Compared with a chemical method, the method for obtaining the COD concentration by utilizing the relation between the absorbance and the COD concentration in the detection has the advantages of simple operation and maintenance, low failure rate, no need of adding a chemical reagent, no secondary pollution, short test time and short response time, and can be applied to on-line monitoring.
The current light path that adopts ultraviolet photometry to detect COD device is single, can not eliminate the influence of turbidity to COD to the light path device is mostly split type, and stray light has very big influence to the COD measured value like this.
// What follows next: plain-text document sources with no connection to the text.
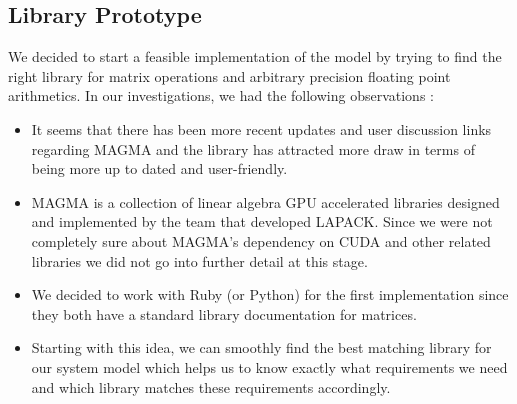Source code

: \documentclass[11pt, letterpaper, oneside]{article}
\begin{document}
\subsection{ Library Prototype}

We decided to start a feasible implementation of the model by trying to find the right library
for matrix operations and arbitrary precision floating point arithmetics.
In our investigations, we had the following observations :

\begin{itemize}

\item It seems that there has been more recent updates and user discussion links regarding MAGMA
and the library has attracted more draw in terms of being more up to dated and user-friendly.
\item MAGMA is a collection of linear algebra GPU accelerated libraries designed and implemented
by the team that developed LAPACK.
Since we were not completely sure about MAGMA's dependency on CUDA and other related libraries we did not go into further detail at this stage.
\item We decided to work with Ruby (or Python) for the first implementation since they both have a
standard library documentation for matrices.
\item Starting with this idea, we can smoothly find the best matching library for our system
model which helps us to know exactly what requirements we need and which library matches these
requirements accordingly.
\end{itemize}




\end{document}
SUMMERY OF THE UTILITY MODEL
Utility model purpose: the utility model aims at providing an online COD detection's of ultraviolet photometry device can eliminate turbidity to the influence of COD measured value, adopts the integral type structure to reduce stray light to the influence of COD measured value simultaneously.
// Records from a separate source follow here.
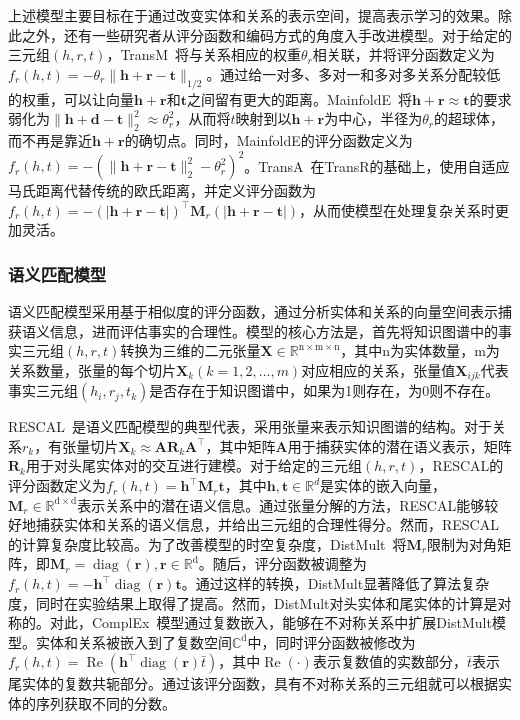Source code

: \documentclass[algorithmlist, AutoFakeBold, AutoFakeSlant, figurelist, tablelist, nomlist, engineering]{seuthesix}
\begin{document}
上述模型主要目标在于通过改变实体和关系的表示空间，提高表示学习的效果。除此之外，还有一些研究者从评分函数和编码方式的角度入手改进模型。对于给定的三元组$(h, r, t)$，TransM~\cite{fan2014transition}将与关系相应的权重$\theta_r$相关联，并将评分函数定义为$f_r(h, t)=-\theta_r\|\bm{h} + \bm{r} - \bm{t}\|_{1 / 2}$。通过给一对多、多对一和多对多关系分配较低的权重，可以让向量$\bm{h} + \bm{r}$和$\bm{t}$之间留有更大的距离。MainfoldE~\cite{xiao2016one}将$\bm{h} + \bm{r} \approx \bm{t}$的要求弱化为$\|\bm{h} + \bm{d} - \bm{t}\|_2^2 \approx \theta_r^2$，从而将$t$映射到以$\bm{h} + \bm{r}$为中心，半径为$\theta_r$的超球体，而不再是靠近$\bm{h} + \bm{r}$的确切点。同时，MainfoldE的评分函数定义为$f_r(h, t) = -\left(\|\bm{h} + \bm{r} - \bm{t}\|_2^2 - \theta_r^2\right)^2$。TransA~\cite{xiao2015transa}在TransR的基础上，使用自适应马氏距离代替传统的欧氏距离，并定义评分函数为$f_r(h, t) = -(|\bm{h} + \bm{r} - \bm{t}|)^{\top} \mathbf{M}_r(|\bm{h} + \bm{r} - \bm{t}|)$，从而使模型在处理复杂关系时更加灵活。

\subsubsection{语义匹配模型}
语义匹配模型采用基于相似度的评分函数，通过分析实体和关系的向量空间表示捕获语义信息，进而评估事实的合理性。模型的核心方法是，首先将知识图谱中的事实三元组$(h, r, t)$转换为三维的二元张量$\mathbf{X} \in \mathbb{R}^{\mathrm{n \times m \times n}}$，其中n为实体数量，m为关系数量，张量的每个切片$\mathbf{X}_k(k=1,2, \ldots, m)$对应相应的关系，张量值$\mathbf{X}_{i j k}$代表事实三元组$\left(h_i, r_j, t_k\right)$是否存在于知识图谱中，如果为1则存在，为0则不存在。

RESCAL~\cite{nickel2011three}是语义匹配模型的典型代表，采用张量来表示知识图谱的结构。对于关系$r_k$，有张量切片$\mathbf{X}_k \approx \mathbf{A} \mathbf{R}_k \mathbf{A}^{\top}$，其中矩阵$\mathbf{A}$用于捕获实体的潜在语义表示，矩阵$\mathbf{R}_k$用于对头尾实体对的交互进行建模。对于给定的三元组$(h, r, t)$，RESCAL的评分函数定义为$f_r(h, t)=\bm{h}^{\top} \mathbf{M}_r \bm{t}$，其中$\bm{h}, \bm{t} \in \mathbb{R}^d$是实体的嵌入向量，$\mathbf{M}_r \in \mathbb{R}^\mathrm{d \times d}$表示关系中的潜在语义信息。通过张量分解的方法，RESCAL能够较好地捕获实体和关系的语义信息，并给出三元组的合理性得分。然而，RESCAL的计算复杂度比较高。为了改善模型的时空复杂度，DistMult~\cite{yang2015embedding}将$\mathbf{M}_r$限制为对角矩阵，即$\mathbf{M}_r=\operatorname{diag}(\bm{r}), \bm{r} \in \mathbb{R}^\mathrm{d}$。随后，评分函数被调整为$f_r(h, t)=-\bm{h}^{\top} \operatorname{diag}(\bm{r}) \bm{t}$。通过这样的转换，DistMult显著降低了算法复杂度，同时在实验结果上取得了提高。然而，DistMult对头实体和尾实体的计算是对称的。对此，ComplEx~\cite{trouillon2016complex}模型通过复数嵌入，能够在不对称关系中扩展DistMult模型。实体和关系被嵌入到了复数空间$\mathbb{C}^\mathrm{d}$中，同时评分函数被修改为$f_r(h, t)=\operatorname{Re}\left(\bm{h}^{\top} \operatorname{diag}(\bm{r}) \bar{t}\right)$，其中$\operatorname{Re}(\cdot)$表示复数值的实数部分，$\bar{t}$表示尾实体的复数共轭部分。通过该评分函数，具有不对称关系的三元组就可以根据实体的序列获取不同的分数。
\end{document}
The technical scheme is as follows: the utility model relates to an online COD detection device of ultraviolet photometry, including LED lamp pearl, deuterium lamp, first biconvex lens, second biconvex lens, third biconvex lens, first silicon photodiode, second silicon photodiode, quartzy flowing cuvette, first light filter, second light filter and main body frame, LED lamp pearl and first biconvex lens are installed on the left baffle in main body frame in parallel, are located the same height; the deuterium lamp is arranged on the left side of the first biconvex lens, and the center of the light source of the deuterium lamp and the center of the first biconvex lens are positioned on the same horizontal line; the second biconvex lens and the third biconvex lens are nested on a support plate in the main body frame, the center of the second biconvex lens and the center of the first biconvex lens are positioned on the same horizontal line, and the center of the third biconvex lens and the center of the LED lamp bead are positioned on the same horizontal line; a quartz flow cuvette fixed on the main body frame through a gland is arranged between the left baffle and the support plate, a first optical filter and a second optical filter are arranged on the left side of the quartz flow cuvette, the center of the first optical filter and the center of the first biconvex lens are positioned on the same horizontal line, and the center of the second optical filter and the center of the LED lamp bead are positioned on the same horizontal line; the LED lamp is characterized in that a first silicon photodiode and a second silicon photodiode are arranged on the right baffle plate in the main body frame, the center of the first silicon photodiode and the center of the first biconvex lens are located on the same horizontal line, and the center of the second silicon photodiode and the center of the LED lamp bead are located on the same horizontal line.
Preferably, the deuterium lamp is positioned at the focal position on the left side of the first biconvex lens.
Preferably, the first silicon photodiode position coincides with a right focal position of the second biconvex lens, and the second silicon photodiode position coincides with a right focal position of the third biconvex lens.
Preferably, the optical path of the quartz flow cuvette is 10 mm.
Preferably, the main frame is made of black ultraviolet corrosion resistant material.
Has the advantages that: the utility model discloses a holistic light path device has reduced stray light to the influence of COD measured value, has eliminated the influence of turbidity to the COD measured value in the method that utilizes the relation of absorbance and COD concentration to try to get COD concentration simultaneously, can accurately obtain the COD measured value in real time.
Drawings
Fig. 1 is a top view of the present invention;
fig. 2 is a left side view of the present invention.
Detailed Description
As shown in fig. 1-2, for the utility model discloses a structure diagram, the utility model discloses a LED lamp pearl 1, deuterium lamp 2, first biconvex lens 3, second biconvex lens 4, third biconvex lens 5, first silicon photodiode 6, second silicon photodiode 7, quartzy mobile cuvette 8, first light filter 9, second light filter 10 and main body frame, 550nmLED lamp pearl has been adopted wherein, 254 mm's the first silicon photodiode of silicon light, 550 mm's the second silicon photodiode of silicon light, 254 nm's first filter and 550 nm's second filter to whole utility model's main body frame material has adopted the material that black resists ultraviolet corrosion.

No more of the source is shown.